# DIRECTIONS
This task calls for copying every line in the data below that contains the word "infty".

# MATERIAL FOR THIS EXERCISE
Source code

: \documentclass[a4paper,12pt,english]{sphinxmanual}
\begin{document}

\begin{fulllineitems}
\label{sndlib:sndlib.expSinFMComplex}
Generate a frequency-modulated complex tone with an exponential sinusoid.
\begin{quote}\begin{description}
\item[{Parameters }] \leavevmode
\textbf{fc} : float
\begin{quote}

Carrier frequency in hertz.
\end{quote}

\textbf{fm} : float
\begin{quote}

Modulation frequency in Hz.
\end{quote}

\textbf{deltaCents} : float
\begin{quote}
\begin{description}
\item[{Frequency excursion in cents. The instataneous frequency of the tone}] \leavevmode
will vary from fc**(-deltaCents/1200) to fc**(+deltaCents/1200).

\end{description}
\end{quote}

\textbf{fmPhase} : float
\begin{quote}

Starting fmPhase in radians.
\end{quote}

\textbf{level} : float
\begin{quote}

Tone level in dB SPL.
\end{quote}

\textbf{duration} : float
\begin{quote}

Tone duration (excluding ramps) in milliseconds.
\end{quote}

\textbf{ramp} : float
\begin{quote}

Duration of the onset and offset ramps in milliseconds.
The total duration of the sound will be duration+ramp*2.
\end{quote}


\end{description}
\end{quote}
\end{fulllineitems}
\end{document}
==
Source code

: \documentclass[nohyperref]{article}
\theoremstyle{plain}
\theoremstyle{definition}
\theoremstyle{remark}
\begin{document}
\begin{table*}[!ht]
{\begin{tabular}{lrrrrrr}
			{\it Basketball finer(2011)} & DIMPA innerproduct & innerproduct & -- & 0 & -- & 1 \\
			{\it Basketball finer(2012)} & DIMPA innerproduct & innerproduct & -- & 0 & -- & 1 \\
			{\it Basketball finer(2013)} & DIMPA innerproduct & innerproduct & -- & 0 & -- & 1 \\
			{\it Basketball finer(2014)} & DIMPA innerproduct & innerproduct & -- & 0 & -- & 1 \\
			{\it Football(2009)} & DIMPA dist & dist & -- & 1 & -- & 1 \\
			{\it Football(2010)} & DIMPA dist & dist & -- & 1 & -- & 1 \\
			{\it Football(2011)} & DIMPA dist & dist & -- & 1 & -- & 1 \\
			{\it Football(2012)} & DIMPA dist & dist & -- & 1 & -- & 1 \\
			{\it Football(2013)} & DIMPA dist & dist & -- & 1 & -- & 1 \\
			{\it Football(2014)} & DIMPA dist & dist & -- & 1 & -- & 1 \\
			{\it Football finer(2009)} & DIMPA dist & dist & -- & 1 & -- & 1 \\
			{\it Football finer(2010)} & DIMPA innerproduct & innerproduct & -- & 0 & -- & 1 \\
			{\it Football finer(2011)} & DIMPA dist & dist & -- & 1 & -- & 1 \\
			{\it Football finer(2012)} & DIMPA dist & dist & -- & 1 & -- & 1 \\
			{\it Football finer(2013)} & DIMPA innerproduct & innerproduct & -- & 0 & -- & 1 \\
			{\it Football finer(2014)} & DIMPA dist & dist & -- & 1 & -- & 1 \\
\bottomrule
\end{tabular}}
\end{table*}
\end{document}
---
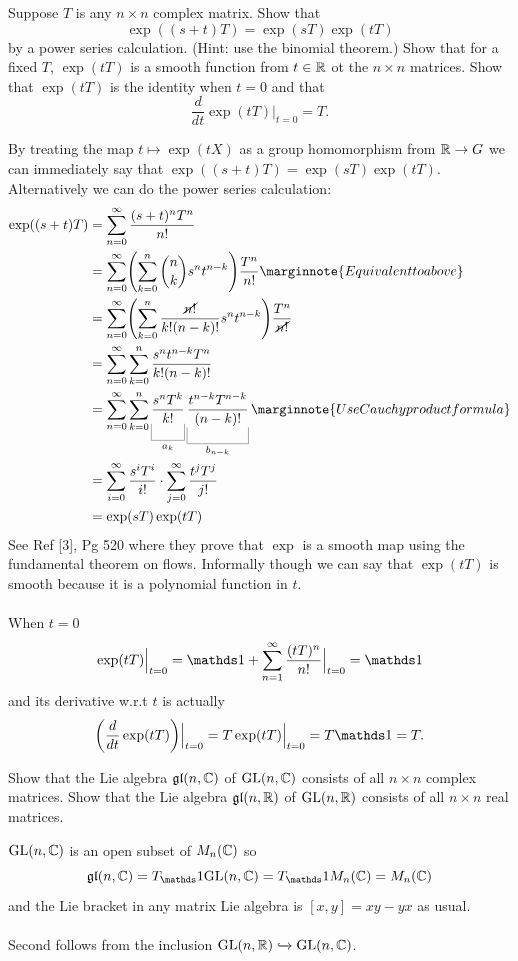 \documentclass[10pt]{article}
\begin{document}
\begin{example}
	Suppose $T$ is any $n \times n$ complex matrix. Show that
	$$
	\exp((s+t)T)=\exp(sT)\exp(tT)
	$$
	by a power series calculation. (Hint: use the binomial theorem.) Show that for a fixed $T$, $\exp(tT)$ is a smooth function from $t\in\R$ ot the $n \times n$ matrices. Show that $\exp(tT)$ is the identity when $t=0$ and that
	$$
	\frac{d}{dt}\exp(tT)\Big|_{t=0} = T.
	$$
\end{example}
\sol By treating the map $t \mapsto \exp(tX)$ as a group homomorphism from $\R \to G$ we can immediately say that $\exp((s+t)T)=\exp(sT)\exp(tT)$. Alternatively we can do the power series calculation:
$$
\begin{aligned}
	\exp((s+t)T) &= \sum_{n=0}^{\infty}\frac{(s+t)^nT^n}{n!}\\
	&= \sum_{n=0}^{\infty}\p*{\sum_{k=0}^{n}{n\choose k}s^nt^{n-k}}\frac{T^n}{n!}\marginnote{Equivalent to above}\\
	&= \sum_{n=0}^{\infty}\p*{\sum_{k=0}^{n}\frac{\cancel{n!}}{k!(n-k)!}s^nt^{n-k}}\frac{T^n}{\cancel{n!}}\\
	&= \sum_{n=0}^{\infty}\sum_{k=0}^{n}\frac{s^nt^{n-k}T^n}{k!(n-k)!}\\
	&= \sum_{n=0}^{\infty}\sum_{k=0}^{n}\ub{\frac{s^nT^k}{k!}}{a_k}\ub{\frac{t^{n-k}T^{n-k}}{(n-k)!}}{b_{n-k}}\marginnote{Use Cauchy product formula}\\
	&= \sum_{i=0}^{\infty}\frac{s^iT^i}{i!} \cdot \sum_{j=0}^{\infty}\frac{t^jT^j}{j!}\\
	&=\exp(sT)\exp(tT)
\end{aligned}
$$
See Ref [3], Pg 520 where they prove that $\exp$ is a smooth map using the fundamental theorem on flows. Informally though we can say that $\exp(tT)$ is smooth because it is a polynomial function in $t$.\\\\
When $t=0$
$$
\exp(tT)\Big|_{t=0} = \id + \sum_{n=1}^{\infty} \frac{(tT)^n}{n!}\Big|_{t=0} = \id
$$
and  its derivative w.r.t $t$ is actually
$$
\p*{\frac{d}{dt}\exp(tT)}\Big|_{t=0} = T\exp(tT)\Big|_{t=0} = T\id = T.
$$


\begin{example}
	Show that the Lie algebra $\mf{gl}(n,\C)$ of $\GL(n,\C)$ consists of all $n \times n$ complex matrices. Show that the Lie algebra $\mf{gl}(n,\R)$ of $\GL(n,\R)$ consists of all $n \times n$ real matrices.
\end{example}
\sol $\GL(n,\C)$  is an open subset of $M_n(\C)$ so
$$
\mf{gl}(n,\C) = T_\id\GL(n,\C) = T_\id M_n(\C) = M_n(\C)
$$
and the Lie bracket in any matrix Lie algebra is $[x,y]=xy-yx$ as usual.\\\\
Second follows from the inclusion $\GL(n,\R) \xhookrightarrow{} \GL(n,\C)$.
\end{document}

# WRITTEN RESPONSE
	\exp((s+t)T) &= \sum_{n=0}^{\infty}\frac{(s+t)^nT^n}{n!}\\
	&= \sum_{n=0}^{\infty}\p*{\sum_{k=0}^{n}{n\choose k}s^nt^{n-k}}\frac{T^n}{n!}\marginnote{Equivalent to above}\\
	&= \sum_{n=0}^{\infty}\p*{\sum_{k=0}^{n}\frac{\cancel{n!}}{k!(n-k)!}s^nt^{n-k}}\frac{T^n}{\cancel{n!}}\\
	&= \sum_{n=0}^{\infty}\sum_{k=0}^{n}\frac{s^nt^{n-k}T^n}{k!(n-k)!}\\
	&= \sum_{n=0}^{\infty}\sum_{k=0}^{n}\ub{\frac{s^nT^k}{k!}}{a_k}\ub{\frac{t^{n-k}T^{n-k}}{(n-k)!}}{b_{n-k}}\marginnote{Use Cauchy product formula}\\
	&= \sum_{i=0}^{\infty}\frac{s^iT^i}{i!} \cdot \sum_{j=0}^{\infty}\frac{t^jT^j}{j!}\\
\exp(tT)\Big|_{t=0} = \id + \sum_{n=1}^{\infty} \frac{(tT)^n}{n!}\Big|_{t=0} = \id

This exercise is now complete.